→ Goal of the exercise: Among the entries below, which lines run from the line with "Tags: Blog, LLM app<BR>" through the line with "Use proper prompt"? Retype those, both ends included, exactly and without pictures.

* * * *

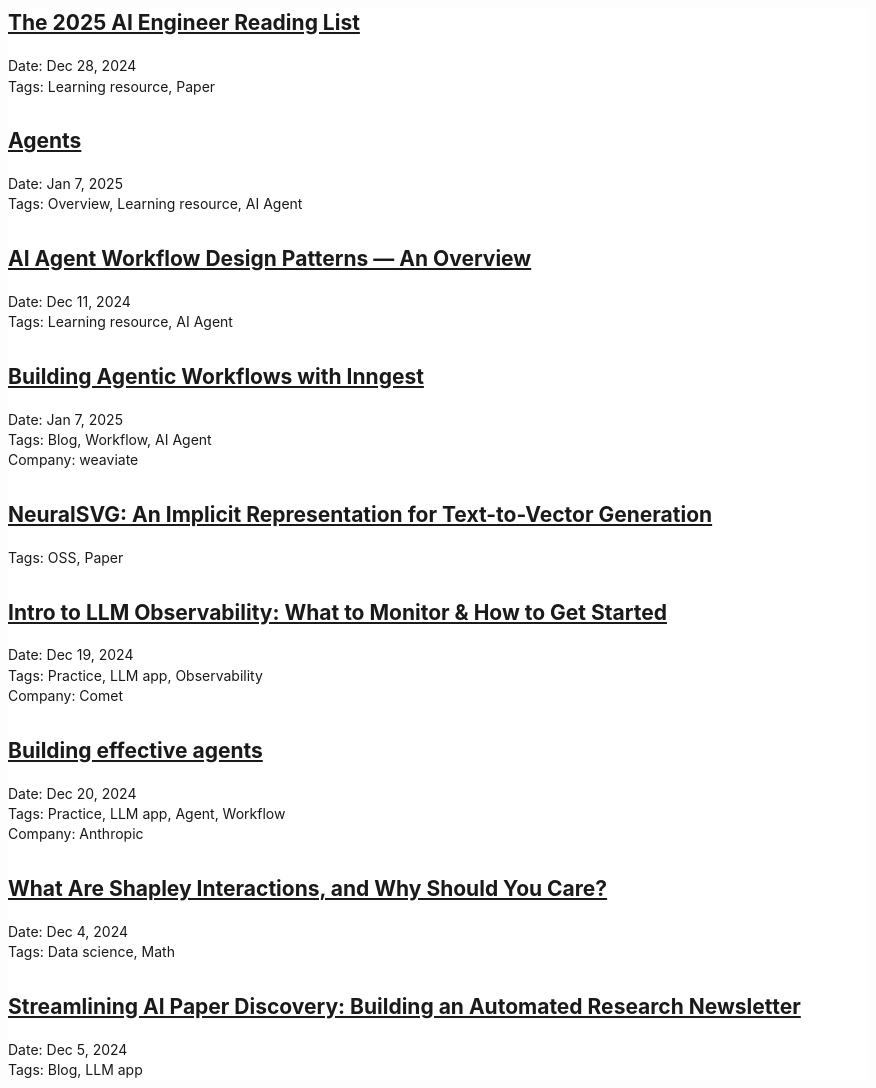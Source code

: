 ## [The 2025 AI Engineer Reading List](https://www.latent.space/p/2025-papers)
Date: Dec 28, 2024<BR>
Tags: Learning resource, Paper<BR>

## [Agents](https://huyenchip.com/2025/01/07/agents.html)
Date: Jan 7, 2025<BR>
Tags: Overview, Learning resource, AI Agent<BR>

## [AI Agent Workflow Design Patterns — An Overview](https://medium.com/binome/ai-agent-workflow-design-patterns-an-overview-cf9e1f609696)
Date: Dec 11, 2024<BR>
Tags: Learning resource, AI Agent<BR>

## [Building Agentic Workflows with Inngest](https://weaviate.io/blog/inngest-ai-workflows)
Date: Jan 7, 2025<BR>
Tags: Blog, Workflow, AI Agent<BR>
Company: weaviate<BR>

## [NeuralSVG: An Implicit Representation for Text-to-Vector Generation](https://sagipolaczek.github.io/NeuralSVG/)
Tags: OSS, Paper<BR>

## [Intro to LLM Observability: What to Monitor & How to Get Started](https://www.comet.com/site/blog/llm-observability/)
Date: Dec 19, 2024<BR>
Tags: Practice, LLM app, Observability<BR>
Company: Comet<BR>

## [Building effective agents](https://www.anthropic.com/research/building-effective-agents)
Date: Dec 20, 2024<BR>
Tags: Practice, LLM app, Agent, Workflow<BR>
Company: Anthropic<BR>

## [What Are Shapley Interactions, and Why Should You Care?](https://mindfulmodeler.substack.com/p/what-are-shapley-interactions-and)
Date: Dec 4, 2024<BR>
Tags: Data science, Math<BR>

## [Streamlining AI Paper Discovery: Building an Automated Research Newsletter](https://wesleypasfield.substack.com/p/streamlining-ai-paper-discovery-building)
Date: Dec 5, 2024<BR>
Tags: Blog, LLM app<BR>
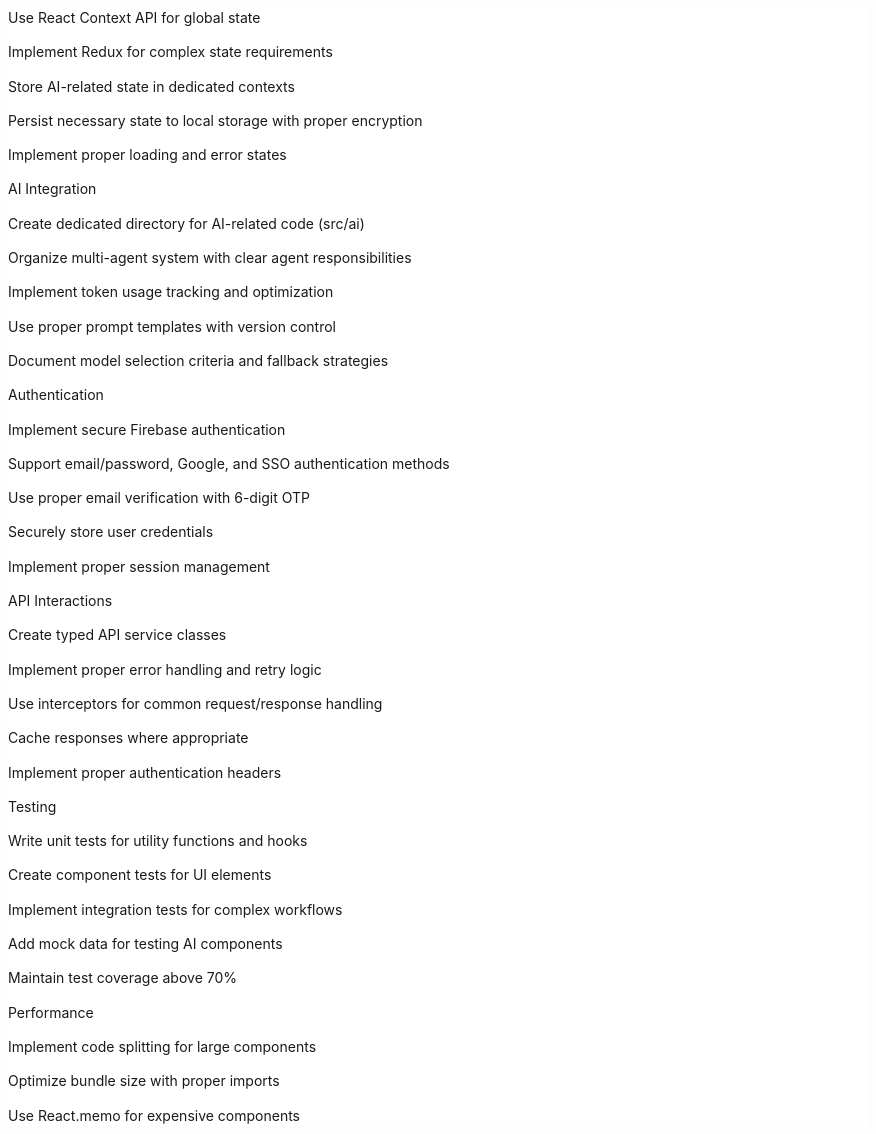Use React Context API for global state

Implement Redux for complex state requirements

Store AI-related state in dedicated contexts

Persist necessary state to local storage with proper encryption

Implement proper loading and error states

AI Integration

Create dedicated directory for AI-related code (src/ai)

Organize multi-agent system with clear agent responsibilities

Implement token usage tracking and optimization

Use proper prompt templates with version control

Document model selection criteria and fallback strategies

Authentication

Implement secure Firebase authentication

Support email/password, Google, and SSO authentication methods

Use proper email verification with 6-digit OTP

Securely store user credentials

Implement proper session management

API Interactions

Create typed API service classes

Implement proper error handling and retry logic

Use interceptors for common request/response handling

Cache responses where appropriate

Implement proper authentication headers

Testing

Write unit tests for utility functions and hooks

Create component tests for UI elements

Implement integration tests for complex workflows

Add mock data for testing AI components

Maintain test coverage above 70%

Performance

Implement code splitting for large components

Optimize bundle size with proper imports

Use React.memo for expensive components
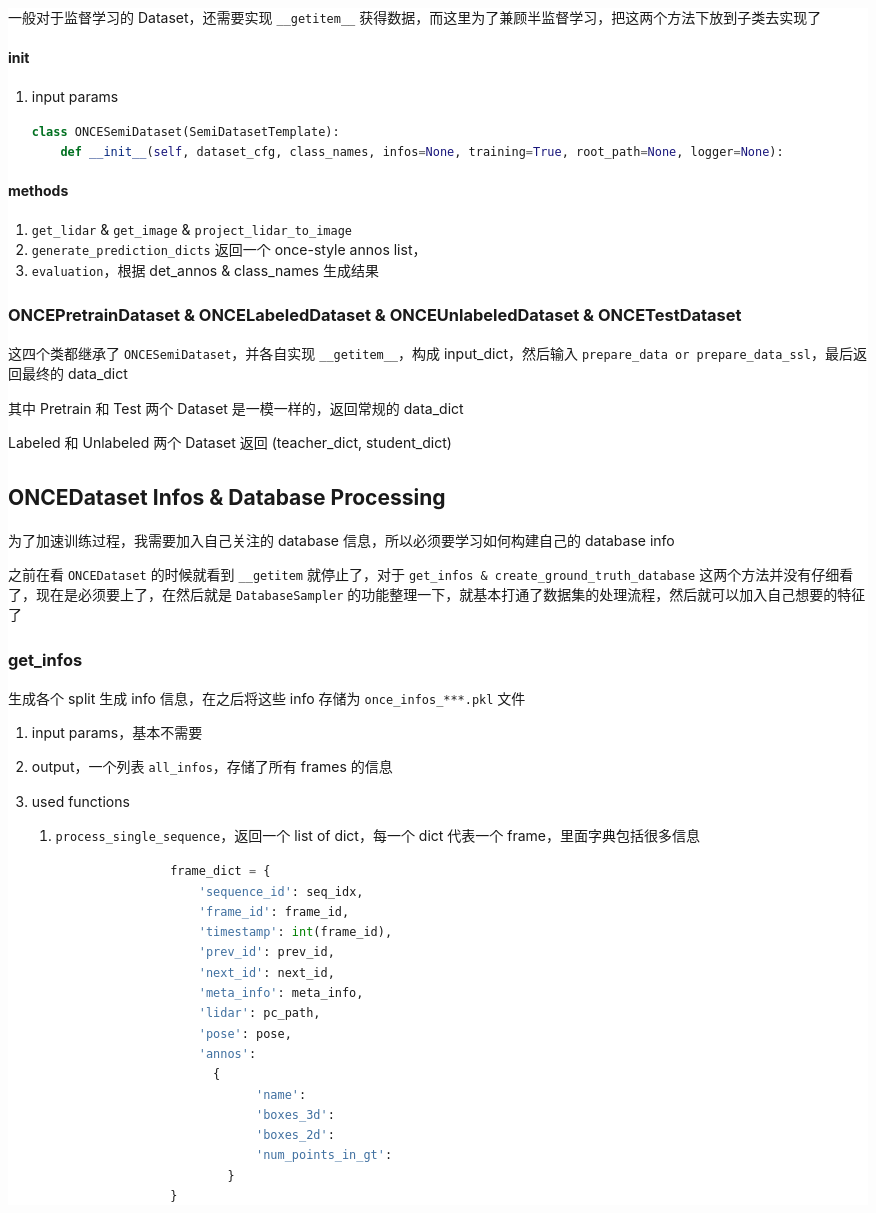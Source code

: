一般对于监督学习的 Dataset，还需要实现 `__getitem__`  获得数据，而这里为了兼顾半监督学习，把这两个方法下放到子类去实现了

#### init

1. input params

   ```python
   class ONCESemiDataset(SemiDatasetTemplate):
       def __init__(self, dataset_cfg, class_names, infos=None, training=True, root_path=None, logger=None):
   ```

#### methods

1. `get_lidar` & `get_image` & `project_lidar_to_image`
2. `generate_prediction_dicts` 返回一个 once-style annos list，
3. `evaluation`，根据 det_annos & class_names 生成结果

### ONCEPretrainDataset & ONCELabeledDataset & ONCEUnlabeledDataset & ONCETestDataset

这四个类都继承了 `ONCESemiDataset`，并各自实现 `__getitem__`，构成 input_dict，然后输入 `prepare_data or prepare_data_ssl`，最后返回最终的 data_dict

其中 Pretrain 和 Test 两个 Dataset 是一模一样的，返回常规的 data_dict

Labeled 和 Unlabeled 两个 Dataset 返回 (teacher_dict, student_dict)

## ONCEDataset Infos & Database Processing

为了加速训练过程，我需要加入自己关注的 database 信息，所以必须要学习如何构建自己的 database info

之前在看 `ONCEDataset` 的时候就看到 `__getitem` 就停止了，对于 `get_infos & create_ground_truth_database` 这两个方法并没有仔细看了，现在是必须要上了，在然后就是 `DatabaseSampler` 的功能整理一下，就基本打通了数据集的处理流程，然后就可以加入自己想要的特征了

### get_infos

生成各个 split 生成 info 信息，在之后将这些 info 存储为 `once_infos_***.pkl` 文件

1. input params，基本不需要

2. output，一个列表 `all_infos`，存储了所有 frames 的信息

3. used functions

   1. `process_single_sequence`，返回一个 list of dict，每一个 dict 代表一个 frame，里面字典包括很多信息

      ```python
                      frame_dict = {
                          'sequence_id': seq_idx,
                          'frame_id': frame_id,
                          'timestamp': int(frame_id),
                          'prev_id': prev_id,
                          'next_id': next_id,
                          'meta_info': meta_info,
                          'lidar': pc_path,
                          'pose': pose,
                          'annos':
                          	{
                                  'name':
                                  'boxes_3d':
                                  'boxes_2d':
                                  'num_points_in_gt':
                              }
                      }
      ```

* * * *

→ Answer:
Tags: Blog, LLM app<BR>
Use React Context API for global state

Implement Redux for complex state requirements

Store AI-related state in dedicated contexts

Persist necessary state to local storage with proper encryption

Implement proper loading and error states

AI Integration

Create dedicated directory for AI-related code (src/ai)

Organize multi-agent system with clear agent responsibilities

Implement token usage tracking and optimization

Use proper prompt templates with version control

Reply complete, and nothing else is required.